**Work item**
The data below is to be repeated in full, exactly as shown.

**Input material**
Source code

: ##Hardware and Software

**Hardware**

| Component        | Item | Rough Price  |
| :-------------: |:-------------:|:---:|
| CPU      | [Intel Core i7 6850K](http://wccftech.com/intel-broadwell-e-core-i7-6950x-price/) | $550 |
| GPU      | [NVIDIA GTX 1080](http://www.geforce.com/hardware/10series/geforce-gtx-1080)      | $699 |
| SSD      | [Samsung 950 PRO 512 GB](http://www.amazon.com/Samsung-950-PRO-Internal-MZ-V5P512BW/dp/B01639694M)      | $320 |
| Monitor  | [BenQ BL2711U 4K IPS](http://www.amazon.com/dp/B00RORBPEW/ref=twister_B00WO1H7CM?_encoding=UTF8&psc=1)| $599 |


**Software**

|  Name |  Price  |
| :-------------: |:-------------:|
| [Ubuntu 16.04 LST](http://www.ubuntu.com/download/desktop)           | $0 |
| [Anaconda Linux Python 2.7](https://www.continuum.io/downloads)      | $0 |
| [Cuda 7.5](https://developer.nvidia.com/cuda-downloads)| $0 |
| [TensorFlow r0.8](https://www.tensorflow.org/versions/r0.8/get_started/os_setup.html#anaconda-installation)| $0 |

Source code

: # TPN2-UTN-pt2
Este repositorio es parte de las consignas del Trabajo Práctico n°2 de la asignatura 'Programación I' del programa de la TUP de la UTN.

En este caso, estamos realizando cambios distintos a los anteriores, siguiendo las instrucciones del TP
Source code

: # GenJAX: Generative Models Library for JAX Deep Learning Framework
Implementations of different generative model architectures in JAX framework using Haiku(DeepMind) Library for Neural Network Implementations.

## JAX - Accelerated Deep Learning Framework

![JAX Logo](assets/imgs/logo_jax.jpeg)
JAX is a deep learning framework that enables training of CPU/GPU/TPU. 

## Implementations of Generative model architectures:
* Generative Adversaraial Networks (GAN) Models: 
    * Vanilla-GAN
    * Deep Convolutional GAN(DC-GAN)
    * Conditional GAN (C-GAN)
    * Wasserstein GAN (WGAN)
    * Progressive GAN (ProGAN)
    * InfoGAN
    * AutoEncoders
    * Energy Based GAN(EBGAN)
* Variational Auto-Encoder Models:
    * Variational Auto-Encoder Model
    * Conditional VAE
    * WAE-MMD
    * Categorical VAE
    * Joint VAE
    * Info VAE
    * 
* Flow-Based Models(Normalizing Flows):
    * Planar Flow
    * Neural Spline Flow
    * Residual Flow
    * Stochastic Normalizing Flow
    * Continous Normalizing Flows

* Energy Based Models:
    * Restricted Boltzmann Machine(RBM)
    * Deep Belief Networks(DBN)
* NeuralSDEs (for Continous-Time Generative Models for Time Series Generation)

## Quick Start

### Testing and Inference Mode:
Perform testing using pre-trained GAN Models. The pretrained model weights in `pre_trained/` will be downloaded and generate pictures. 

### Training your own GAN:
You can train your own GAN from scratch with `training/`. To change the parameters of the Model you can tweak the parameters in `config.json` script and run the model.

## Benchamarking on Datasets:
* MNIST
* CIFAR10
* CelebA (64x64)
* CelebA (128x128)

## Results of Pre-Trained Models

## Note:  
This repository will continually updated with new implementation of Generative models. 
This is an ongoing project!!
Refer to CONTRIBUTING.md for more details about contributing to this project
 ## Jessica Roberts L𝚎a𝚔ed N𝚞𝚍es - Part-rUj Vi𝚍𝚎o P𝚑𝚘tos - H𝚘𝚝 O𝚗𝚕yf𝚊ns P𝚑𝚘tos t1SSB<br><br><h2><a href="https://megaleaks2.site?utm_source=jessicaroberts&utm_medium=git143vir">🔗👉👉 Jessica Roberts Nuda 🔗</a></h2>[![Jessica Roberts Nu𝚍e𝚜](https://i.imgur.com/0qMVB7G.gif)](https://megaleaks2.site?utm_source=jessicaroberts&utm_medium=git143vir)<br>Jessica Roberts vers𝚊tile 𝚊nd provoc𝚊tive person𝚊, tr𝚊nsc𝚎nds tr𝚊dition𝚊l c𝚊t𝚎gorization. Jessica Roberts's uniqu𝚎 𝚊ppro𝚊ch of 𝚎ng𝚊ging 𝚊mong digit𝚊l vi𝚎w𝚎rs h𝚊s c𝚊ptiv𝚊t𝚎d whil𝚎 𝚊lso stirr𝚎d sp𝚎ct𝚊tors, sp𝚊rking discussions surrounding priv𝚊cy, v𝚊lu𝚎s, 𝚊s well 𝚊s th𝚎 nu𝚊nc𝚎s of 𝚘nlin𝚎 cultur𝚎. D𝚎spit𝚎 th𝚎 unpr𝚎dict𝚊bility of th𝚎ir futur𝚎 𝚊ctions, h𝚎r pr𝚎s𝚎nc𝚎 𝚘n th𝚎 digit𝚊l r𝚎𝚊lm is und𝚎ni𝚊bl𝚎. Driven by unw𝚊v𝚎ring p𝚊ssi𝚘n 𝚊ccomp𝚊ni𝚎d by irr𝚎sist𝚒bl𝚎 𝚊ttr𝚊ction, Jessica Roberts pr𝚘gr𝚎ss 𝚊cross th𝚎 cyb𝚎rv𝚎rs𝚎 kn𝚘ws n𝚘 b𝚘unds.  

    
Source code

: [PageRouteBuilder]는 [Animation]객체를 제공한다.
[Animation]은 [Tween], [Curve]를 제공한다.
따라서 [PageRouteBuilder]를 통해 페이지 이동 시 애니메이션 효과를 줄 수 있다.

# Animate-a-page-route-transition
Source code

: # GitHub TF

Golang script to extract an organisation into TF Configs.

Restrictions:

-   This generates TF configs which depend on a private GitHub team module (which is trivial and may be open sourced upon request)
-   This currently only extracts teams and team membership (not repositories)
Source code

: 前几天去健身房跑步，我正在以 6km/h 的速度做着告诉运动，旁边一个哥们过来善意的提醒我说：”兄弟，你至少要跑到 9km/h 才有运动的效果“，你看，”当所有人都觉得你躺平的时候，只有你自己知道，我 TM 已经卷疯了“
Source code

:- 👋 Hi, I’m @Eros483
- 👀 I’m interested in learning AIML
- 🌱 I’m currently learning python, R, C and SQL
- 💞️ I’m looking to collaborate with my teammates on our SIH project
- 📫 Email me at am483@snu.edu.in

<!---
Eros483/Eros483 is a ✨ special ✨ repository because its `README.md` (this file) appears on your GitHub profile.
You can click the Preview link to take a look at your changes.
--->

**Exercise solution**
Source code

: ##Hardware and Software

**Hardware**

| Component        | Item | Rough Price  |
| :-------------: |:-------------:|:---:|
| CPU      | [Intel Core i7 6850K](http://wccftech.com/intel-broadwell-e-core-i7-6950x-price/) | $550 |
| GPU      | [NVIDIA GTX 1080](http://www.geforce.com/hardware/10series/geforce-gtx-1080)      | $699 |
| SSD      | [Samsung 950 PRO 512 GB](http://www.amazon.com/Samsung-950-PRO-Internal-MZ-V5P512BW/dp/B01639694M)      | $320 |
| Monitor  | [BenQ BL2711U 4K IPS](http://www.amazon.com/dp/B00RORBPEW/ref=twister_B00WO1H7CM?_encoding=UTF8&psc=1)| $599 |


**Software**

|  Name |  Price  |
| :-------------: |:-------------:|
| [Ubuntu 16.04 LST](http://www.ubuntu.com/download/desktop)           | $0 |
| [Anaconda Linux Python 2.7](https://www.continuum.io/downloads)      | $0 |
| [Cuda 7.5](https://developer.nvidia.com/cuda-downloads)| $0 |
| [TensorFlow r0.8](https://www.tensorflow.org/versions/r0.8/get_started/os_setup.html#anaconda-installation)| $0 |

Source code

: # TPN2-UTN-pt2
Este repositorio es parte de las consignas del Trabajo Práctico n°2 de la asignatura 'Programación I' del programa de la TUP de la UTN.

En este caso, estamos realizando cambios distintos a los anteriores, siguiendo las instrucciones del TP
Source code

: # GenJAX: Generative Models Library for JAX Deep Learning Framework
Implementations of different generative model architectures in JAX framework using Haiku(DeepMind) Library for Neural Network Implementations.

## JAX - Accelerated Deep Learning Framework

![JAX Logo](assets/imgs/logo_jax.jpeg)
JAX is a deep learning framework that enables training of CPU/GPU/TPU. 

## Implementations of Generative model architectures:
* Generative Adversaraial Networks (GAN) Models: 
    * Vanilla-GAN
    * Deep Convolutional GAN(DC-GAN)
    * Conditional GAN (C-GAN)
    * Wasserstein GAN (WGAN)
    * Progressive GAN (ProGAN)
    * InfoGAN
    * AutoEncoders
    * Energy Based GAN(EBGAN)
* Variational Auto-Encoder Models:
    * Variational Auto-Encoder Model
    * Conditional VAE
    * WAE-MMD
    * Categorical VAE
    * Joint VAE
    * Info VAE
    * 
* Flow-Based Models(Normalizing Flows):
    * Planar Flow
    * Neural Spline Flow
    * Residual Flow
    * Stochastic Normalizing Flow
    * Continous Normalizing Flows

* Energy Based Models:
    * Restricted Boltzmann Machine(RBM)
    * Deep Belief Networks(DBN)
* NeuralSDEs (for Continous-Time Generative Models for Time Series Generation)

## Quick Start

### Testing and Inference Mode:
Perform testing using pre-trained GAN Models. The pretrained model weights in `pre_trained/` will be downloaded and generate pictures. 

### Training your own GAN:
You can train your own GAN from scratch with `training/`. To change the parameters of the Model you can tweak the parameters in `config.json` script and run the model.

## Benchamarking on Datasets:
* MNIST
* CIFAR10
* CelebA (64x64)
* CelebA (128x128)

## Results of Pre-Trained Models

## Note:  
This repository will continually updated with new implementation of Generative models. 
This is an ongoing project!!
Refer to CONTRIBUTING.md for more details about contributing to this project
 ## Jessica Roberts L𝚎a𝚔ed N𝚞𝚍es - Part-rUj Vi𝚍𝚎o P𝚑𝚘tos - H𝚘𝚝 O𝚗𝚕yf𝚊ns P𝚑𝚘tos t1SSB<br><br><h2><a href="https://megaleaks2.site?utm_source=jessicaroberts&utm_medium=git143vir">🔗👉👉 Jessica Roberts Nuda 🔗</a></h2>[![Jessica Roberts Nu𝚍e𝚜](https://i.imgur.com/0qMVB7G.gif)](https://megaleaks2.site?utm_source=jessicaroberts&utm_medium=git143vir)<br>Jessica Roberts vers𝚊tile 𝚊nd provoc𝚊tive person𝚊, tr𝚊nsc𝚎nds tr𝚊dition𝚊l c𝚊t𝚎gorization. Jessica Roberts's uniqu𝚎 𝚊ppro𝚊ch of 𝚎ng𝚊ging 𝚊mong digit𝚊l vi𝚎w𝚎rs h𝚊s c𝚊ptiv𝚊t𝚎d whil𝚎 𝚊lso stirr𝚎d sp𝚎ct𝚊tors, sp𝚊rking discussions surrounding priv𝚊cy, v𝚊lu𝚎s, 𝚊s well 𝚊s th𝚎 nu𝚊nc𝚎s of 𝚘nlin𝚎 cultur𝚎. D𝚎spit𝚎 th𝚎 unpr𝚎dict𝚊bility of th𝚎ir futur𝚎 𝚊ctions, h𝚎r pr𝚎s𝚎nc𝚎 𝚘n th𝚎 digit𝚊l r𝚎𝚊lm is und𝚎ni𝚊bl𝚎. Driven by unw𝚊v𝚎ring p𝚊ssi𝚘n 𝚊ccomp𝚊ni𝚎d by irr𝚎sist𝚒bl𝚎 𝚊ttr𝚊ction, Jessica Roberts pr𝚘gr𝚎ss 𝚊cross th𝚎 cyb𝚎rv𝚎rs𝚎 kn𝚘ws n𝚘 b𝚘unds.  

    
Source code

: [PageRouteBuilder]는 [Animation]객체를 제공한다.
[Animation]은 [Tween], [Curve]를 제공한다.
따라서 [PageRouteBuilder]를 통해 페이지 이동 시 애니메이션 효과를 줄 수 있다.

# Animate-a-page-route-transition
Source code

: # GitHub TF

Golang script to extract an organisation into TF Configs.

Restrictions:

-   This generates TF configs which depend on a private GitHub team module (which is trivial and may be open sourced upon request)
-   This currently only extracts teams and team membership (not repositories)
Source code

: 前几天去健身房跑步，我正在以 6km/h 的速度做着告诉运动，旁边一个哥们过来善意的提醒我说：”兄弟，你至少要跑到 9km/h 才有运动的效果“，你看，”当所有人都觉得你躺平的时候，只有你自己知道，我 TM 已经卷疯了“
Source code

:- 👋 Hi, I’m @Eros483
- 👀 I’m interested in learning AIML
- 🌱 I’m currently learning python, R, C and SQL
- 💞️ I’m looking to collaborate with my teammates on our SIH project
- 📫 Email me at am483@snu.edu.in

<!---
Eros483/Eros483 is a ✨ special ✨ repository because its `README.md` (this file) appears on your GitHub profile.
You can click the Preview link to take a look at your changes.
--->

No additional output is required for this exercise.